• Work request: The entries below contain a line with "- [[Unconditional Life-Acceptance]]" and a line with "- Step two: Look at your week as a whole". Quote exactly those two lines and all lines between them.
____ Exercise data
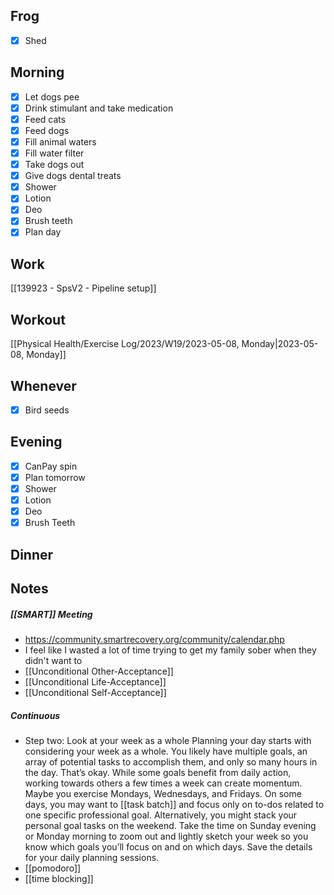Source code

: ## Frog
- [x] Shed

## Morning 
- [x] Let dogs pee
- [x] Drink stimulant and take medication
- [x] Feed cats
- [x] Feed dogs
- [x] Fill animal waters
- [x] Fill water filter
- [x] Take dogs out 
- [x] Give dogs dental treats
- [x] Shower
- [x] Lotion
- [x] Deo
- [x] Brush teeth
- [x] Plan day

## Work 
[[139923 - SpsV2 -  Pipeline setup]]

## Workout
[[Physical Health/Exercise Log/2023/W19/2023-05-08, Monday|2023-05-08, Monday]]

## Whenever
- [x] Bird seeds

## Evening
- [x] CanPay spin
- [x] Plan tomorrow 
- [x] Shower 
- [x] Lotion 
- [x] Deo 
- [x] Brush Teeth 

## Dinner

## Notes 

##### [[SMART]] Meeting
- https://community.smartrecovery.org/community/calendar.php 
- I feel like I wasted a lot of time trying to get my family sober when they didn't want to
- [[Unconditional Other-Acceptance]]
- [[Unconditional Life-Acceptance]]
- [[Unconditional Self-Acceptance]]

##### Continuous 

- Step two: Look at your week as a whole
Planning your day starts with considering your week as a whole. You likely have multiple goals, an array of potential tasks to accomplish them, and only so many hours in the day. That’s okay. While some goals benefit from daily action, working towards others a few times a week can create momentum. Maybe you exercise Mondays, Wednesdays, and Fridays. On some days, you may want to [[task batch]] and focus only on to-dos related to one specific professional goal. Alternatively, you might stack your personal goal tasks on the weekend. Take the time on Sunday evening or Monday morning to zoom out and lightly sketch your week so you know which goals you’ll focus on and on which days. Save the details for your daily planning sessions.
- [[pomodoro]] 
- [[time blocking]]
________
• Response:
- [[Unconditional Life-Acceptance]]
- [[Unconditional Self-Acceptance]]

##### Continuous 

- Step two: Look at your week as a whole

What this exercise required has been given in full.